High Level Expression and Purification of Recombinant Proteins from Escherichia coli with AK-TAG

  • Dan Luo, 
  • Caixia Wen, 
  • Rongchuan Zhao, 
  • Xinyu Liu, 
  • Xinxin Liu, 
  • Jingjing Cui, 
  • Joshua G. Liang, 
  • Peng Liang
PLOS
x

Abstract

Adenylate kinase (AK) from Escherichia coli was used as both solubility and affinity tag for recombinant protein production. When fused to the N-terminus of a target protein, an AK fusion protein could be expressed in soluble form and purified to near homogeneity in a single step from Blue-Sepherose via affinity elution with micromolar concentration of P1, P5- di (adenosine—5’) pentaphosphate (Ap5A), a transition-state substrate analog of AK. Unlike any other affinity tags, the level of a recombinant protein expression in soluble form and its yield of recovery during each purification step could be readily assessed by AK enzyme activity in near real time. Coupled to a His-Tag installed at the N-terminus and a thrombin cleavage site at the C terminus of AK, the streamlined method, here we dubbed AK-TAG, could also allow convenient expression and retrieval of a cleaved recombinant protein in high yield and purity via dual affinity purification steps. Thus AK-TAG is a new addition to the arsenal of existing affinity tags for recombinant protein expression and purification, and is particularly useful where soluble expression and high degree of purification are at stake.

Introduction

In the post-genomic era, functional studies of genes rely in part on the expression and characterization of protein products of interest. To this end, the concurrent use of fusion tags with DNA cloning technology has become a routine practice in recombinant protein expression and purification [14]. Although numerous affinity tags have been developed over the years to facilitate the expression and purification of recombinant proteins from Escherichia coli [510], Glutathione S-transferase (GST-Tag) [11], Maltose-binding protein (MBP-Tag) [12] and 6xHIS-Tag [13] remain the most popular methods of choice due to the commercially available expression vectors and their downstream purification systems.

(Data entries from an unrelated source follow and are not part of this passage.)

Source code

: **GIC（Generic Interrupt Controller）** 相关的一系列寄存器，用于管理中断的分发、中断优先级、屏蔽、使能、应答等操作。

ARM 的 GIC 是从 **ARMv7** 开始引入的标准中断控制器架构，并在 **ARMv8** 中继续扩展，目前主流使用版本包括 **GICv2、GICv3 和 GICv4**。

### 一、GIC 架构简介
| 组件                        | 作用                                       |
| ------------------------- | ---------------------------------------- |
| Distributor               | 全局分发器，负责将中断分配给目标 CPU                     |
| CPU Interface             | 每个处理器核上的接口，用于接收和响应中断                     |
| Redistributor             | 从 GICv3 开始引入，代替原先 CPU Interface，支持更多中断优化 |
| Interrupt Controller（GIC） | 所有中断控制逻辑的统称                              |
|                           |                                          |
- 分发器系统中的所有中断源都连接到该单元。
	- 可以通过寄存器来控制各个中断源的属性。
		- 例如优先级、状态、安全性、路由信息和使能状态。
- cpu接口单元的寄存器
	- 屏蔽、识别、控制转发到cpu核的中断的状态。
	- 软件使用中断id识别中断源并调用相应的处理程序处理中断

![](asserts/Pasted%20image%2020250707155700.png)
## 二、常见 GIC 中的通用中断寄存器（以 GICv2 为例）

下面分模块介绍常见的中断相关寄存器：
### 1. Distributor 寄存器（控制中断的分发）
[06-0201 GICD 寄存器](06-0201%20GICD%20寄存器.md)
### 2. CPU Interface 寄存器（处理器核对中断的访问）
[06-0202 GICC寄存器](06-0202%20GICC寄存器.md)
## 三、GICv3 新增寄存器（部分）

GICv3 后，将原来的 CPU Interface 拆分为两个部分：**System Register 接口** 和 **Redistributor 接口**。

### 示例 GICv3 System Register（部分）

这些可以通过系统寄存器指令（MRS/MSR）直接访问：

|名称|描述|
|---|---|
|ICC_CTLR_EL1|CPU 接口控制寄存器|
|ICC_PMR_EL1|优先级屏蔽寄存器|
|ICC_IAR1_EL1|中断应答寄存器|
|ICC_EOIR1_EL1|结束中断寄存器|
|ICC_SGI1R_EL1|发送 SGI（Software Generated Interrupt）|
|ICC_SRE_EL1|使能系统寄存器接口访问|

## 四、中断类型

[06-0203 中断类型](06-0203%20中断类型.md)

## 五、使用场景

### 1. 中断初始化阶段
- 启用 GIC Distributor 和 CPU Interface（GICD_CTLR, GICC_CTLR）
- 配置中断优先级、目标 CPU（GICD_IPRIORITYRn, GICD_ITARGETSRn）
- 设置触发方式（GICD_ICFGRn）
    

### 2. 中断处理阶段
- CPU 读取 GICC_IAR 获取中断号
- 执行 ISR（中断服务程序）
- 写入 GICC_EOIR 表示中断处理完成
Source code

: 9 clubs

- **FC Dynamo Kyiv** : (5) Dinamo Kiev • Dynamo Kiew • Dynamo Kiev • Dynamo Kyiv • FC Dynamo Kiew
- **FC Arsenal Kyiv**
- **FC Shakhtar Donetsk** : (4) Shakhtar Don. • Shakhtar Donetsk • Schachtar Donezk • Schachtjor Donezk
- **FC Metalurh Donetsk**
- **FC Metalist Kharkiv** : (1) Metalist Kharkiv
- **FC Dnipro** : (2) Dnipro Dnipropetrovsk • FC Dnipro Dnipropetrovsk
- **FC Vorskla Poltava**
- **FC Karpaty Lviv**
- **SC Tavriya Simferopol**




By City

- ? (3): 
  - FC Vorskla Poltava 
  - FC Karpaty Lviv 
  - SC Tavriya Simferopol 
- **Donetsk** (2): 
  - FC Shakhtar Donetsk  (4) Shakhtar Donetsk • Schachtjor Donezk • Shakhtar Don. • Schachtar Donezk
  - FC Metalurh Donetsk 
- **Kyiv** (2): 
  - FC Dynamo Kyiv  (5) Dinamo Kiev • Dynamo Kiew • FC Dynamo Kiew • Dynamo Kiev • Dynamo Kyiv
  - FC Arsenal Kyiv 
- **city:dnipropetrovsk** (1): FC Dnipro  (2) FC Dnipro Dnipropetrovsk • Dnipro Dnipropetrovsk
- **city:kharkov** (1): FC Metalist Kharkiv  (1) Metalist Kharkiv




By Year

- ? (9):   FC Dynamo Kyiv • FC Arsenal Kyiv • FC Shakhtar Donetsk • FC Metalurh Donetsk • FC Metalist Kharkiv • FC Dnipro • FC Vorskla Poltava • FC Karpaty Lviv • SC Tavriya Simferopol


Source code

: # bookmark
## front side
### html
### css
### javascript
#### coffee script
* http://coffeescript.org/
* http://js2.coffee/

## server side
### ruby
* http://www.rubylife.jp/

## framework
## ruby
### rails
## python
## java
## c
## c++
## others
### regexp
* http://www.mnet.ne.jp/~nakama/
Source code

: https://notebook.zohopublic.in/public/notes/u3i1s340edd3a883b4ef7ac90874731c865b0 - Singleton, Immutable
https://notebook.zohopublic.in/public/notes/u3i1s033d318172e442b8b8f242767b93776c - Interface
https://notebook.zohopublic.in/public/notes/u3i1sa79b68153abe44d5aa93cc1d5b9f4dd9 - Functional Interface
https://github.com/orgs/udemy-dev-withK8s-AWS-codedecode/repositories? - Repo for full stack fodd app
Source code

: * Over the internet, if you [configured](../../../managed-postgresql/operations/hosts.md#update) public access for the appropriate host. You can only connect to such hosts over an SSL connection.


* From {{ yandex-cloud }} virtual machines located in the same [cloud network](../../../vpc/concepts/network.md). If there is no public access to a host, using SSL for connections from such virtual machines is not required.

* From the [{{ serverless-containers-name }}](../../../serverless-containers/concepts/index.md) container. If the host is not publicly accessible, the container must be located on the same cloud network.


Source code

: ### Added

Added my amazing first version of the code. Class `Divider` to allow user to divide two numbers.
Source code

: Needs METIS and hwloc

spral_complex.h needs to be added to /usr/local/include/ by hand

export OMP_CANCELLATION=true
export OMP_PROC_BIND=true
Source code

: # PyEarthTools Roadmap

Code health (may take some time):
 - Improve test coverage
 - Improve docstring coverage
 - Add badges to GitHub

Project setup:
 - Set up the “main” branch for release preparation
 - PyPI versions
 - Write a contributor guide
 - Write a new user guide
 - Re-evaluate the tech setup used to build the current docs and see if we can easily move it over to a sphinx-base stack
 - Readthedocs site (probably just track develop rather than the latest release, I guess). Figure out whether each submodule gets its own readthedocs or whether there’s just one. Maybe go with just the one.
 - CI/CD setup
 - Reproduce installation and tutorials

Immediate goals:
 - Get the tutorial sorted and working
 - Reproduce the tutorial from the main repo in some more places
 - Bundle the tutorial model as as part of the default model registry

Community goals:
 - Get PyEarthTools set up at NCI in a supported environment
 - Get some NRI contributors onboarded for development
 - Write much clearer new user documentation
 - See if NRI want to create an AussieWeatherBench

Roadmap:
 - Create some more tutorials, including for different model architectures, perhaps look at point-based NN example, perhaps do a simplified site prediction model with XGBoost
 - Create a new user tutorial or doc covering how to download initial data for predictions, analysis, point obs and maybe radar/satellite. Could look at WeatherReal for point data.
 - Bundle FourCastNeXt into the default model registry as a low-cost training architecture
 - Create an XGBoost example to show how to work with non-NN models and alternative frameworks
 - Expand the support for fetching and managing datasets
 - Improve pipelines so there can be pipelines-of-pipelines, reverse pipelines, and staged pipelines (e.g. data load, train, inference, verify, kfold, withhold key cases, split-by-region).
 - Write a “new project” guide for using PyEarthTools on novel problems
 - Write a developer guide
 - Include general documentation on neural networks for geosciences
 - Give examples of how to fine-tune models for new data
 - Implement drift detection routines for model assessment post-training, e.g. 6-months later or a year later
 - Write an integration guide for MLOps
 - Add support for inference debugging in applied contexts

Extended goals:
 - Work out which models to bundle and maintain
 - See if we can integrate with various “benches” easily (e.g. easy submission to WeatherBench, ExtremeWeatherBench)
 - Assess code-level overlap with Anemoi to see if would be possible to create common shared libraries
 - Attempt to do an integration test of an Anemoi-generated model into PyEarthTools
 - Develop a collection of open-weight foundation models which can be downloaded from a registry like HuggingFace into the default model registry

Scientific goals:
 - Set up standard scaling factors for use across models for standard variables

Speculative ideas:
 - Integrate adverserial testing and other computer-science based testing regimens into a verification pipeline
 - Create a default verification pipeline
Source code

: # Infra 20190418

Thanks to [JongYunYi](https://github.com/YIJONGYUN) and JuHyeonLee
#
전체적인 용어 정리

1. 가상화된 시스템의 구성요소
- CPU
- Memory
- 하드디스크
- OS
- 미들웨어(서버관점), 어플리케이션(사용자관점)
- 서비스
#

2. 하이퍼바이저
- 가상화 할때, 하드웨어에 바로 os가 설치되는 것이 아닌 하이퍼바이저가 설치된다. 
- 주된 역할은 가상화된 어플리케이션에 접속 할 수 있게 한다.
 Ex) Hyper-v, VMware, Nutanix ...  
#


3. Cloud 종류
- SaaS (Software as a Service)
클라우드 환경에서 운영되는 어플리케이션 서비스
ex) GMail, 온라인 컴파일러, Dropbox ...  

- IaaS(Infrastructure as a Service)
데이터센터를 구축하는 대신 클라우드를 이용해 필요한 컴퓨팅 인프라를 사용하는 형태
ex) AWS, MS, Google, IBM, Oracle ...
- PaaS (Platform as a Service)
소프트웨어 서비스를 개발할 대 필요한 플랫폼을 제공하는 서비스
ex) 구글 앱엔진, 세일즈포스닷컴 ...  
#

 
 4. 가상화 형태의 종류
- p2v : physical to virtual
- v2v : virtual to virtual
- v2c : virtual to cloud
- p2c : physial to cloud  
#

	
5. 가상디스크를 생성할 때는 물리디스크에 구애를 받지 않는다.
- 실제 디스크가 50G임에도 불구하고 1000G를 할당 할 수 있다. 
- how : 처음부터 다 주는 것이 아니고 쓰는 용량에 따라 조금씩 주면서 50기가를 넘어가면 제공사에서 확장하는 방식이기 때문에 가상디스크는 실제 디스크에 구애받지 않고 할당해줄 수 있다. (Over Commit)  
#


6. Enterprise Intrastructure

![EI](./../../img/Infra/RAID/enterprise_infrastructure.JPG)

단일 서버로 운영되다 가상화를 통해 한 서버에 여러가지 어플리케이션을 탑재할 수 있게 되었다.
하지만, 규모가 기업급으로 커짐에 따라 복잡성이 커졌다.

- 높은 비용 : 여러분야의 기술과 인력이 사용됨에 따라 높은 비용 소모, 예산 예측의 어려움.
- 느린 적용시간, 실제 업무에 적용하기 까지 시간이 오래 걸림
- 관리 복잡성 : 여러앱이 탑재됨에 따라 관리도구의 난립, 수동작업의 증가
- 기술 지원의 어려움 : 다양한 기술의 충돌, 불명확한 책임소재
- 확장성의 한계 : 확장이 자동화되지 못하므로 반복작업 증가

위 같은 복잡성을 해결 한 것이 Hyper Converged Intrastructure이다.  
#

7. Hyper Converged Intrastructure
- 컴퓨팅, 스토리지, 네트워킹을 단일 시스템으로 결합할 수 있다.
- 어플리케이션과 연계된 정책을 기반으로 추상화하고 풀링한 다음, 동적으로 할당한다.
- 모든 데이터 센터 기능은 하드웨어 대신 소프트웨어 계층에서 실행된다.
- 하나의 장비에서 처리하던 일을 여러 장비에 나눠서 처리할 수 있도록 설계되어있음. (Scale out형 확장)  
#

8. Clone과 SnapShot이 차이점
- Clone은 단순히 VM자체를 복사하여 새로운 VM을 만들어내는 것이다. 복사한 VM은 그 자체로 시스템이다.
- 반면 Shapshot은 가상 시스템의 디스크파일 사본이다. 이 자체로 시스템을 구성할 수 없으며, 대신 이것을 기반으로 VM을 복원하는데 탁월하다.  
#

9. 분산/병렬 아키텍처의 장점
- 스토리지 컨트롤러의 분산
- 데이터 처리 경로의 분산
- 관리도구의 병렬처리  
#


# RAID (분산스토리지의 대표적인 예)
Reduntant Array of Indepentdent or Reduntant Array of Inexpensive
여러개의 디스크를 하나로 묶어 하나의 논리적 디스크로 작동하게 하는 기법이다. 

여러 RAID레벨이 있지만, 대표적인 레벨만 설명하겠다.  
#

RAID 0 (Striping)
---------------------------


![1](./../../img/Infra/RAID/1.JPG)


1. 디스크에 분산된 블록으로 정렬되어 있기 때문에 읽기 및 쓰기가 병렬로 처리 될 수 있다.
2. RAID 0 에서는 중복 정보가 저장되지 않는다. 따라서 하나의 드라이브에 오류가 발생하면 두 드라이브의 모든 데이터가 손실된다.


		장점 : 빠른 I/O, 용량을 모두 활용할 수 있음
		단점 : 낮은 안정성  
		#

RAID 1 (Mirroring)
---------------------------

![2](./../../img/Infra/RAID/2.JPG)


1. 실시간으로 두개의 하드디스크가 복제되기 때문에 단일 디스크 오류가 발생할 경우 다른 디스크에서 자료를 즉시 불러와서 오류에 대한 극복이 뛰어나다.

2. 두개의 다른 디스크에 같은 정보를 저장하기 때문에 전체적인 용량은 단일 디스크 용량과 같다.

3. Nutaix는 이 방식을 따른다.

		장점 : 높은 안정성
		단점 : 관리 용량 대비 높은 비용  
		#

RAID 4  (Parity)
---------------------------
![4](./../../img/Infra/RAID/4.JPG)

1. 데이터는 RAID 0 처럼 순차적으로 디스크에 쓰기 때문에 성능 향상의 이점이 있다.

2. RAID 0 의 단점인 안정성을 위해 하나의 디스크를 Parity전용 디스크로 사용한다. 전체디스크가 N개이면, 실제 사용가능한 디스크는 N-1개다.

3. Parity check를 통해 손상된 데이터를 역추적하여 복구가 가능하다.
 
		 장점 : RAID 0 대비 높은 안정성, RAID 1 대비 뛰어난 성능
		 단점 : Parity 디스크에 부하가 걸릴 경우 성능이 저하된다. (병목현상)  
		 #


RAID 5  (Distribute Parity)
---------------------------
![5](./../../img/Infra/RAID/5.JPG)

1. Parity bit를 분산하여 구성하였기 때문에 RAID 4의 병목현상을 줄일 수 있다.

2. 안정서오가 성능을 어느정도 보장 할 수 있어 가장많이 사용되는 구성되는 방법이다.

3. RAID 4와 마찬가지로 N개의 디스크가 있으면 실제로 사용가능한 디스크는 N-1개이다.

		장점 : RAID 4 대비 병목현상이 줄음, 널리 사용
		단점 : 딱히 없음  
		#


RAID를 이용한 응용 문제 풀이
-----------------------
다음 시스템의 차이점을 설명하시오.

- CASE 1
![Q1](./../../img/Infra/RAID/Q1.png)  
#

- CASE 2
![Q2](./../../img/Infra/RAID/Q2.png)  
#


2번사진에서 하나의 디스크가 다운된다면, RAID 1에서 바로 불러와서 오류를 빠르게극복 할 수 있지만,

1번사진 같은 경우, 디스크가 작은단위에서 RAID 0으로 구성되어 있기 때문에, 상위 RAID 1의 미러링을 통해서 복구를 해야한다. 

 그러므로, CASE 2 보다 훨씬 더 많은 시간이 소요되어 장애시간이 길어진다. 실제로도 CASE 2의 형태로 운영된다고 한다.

All tags, whether large or small, can often impede upon the structure and functions of a target protein expressed and may need to be removed during or after purification [6, 10, 14, 15]. Thus, a specific proteolytic cleavage site is often introduced between the tag and the protein of interested to be expressed on an expression vector. Among many site specific proteases used for the cleavage of the tags’ off target proteins [7, 16, 17], thrombin is the most widely used due to its high target sequence-specificity and rarity found in natural proteins [1821].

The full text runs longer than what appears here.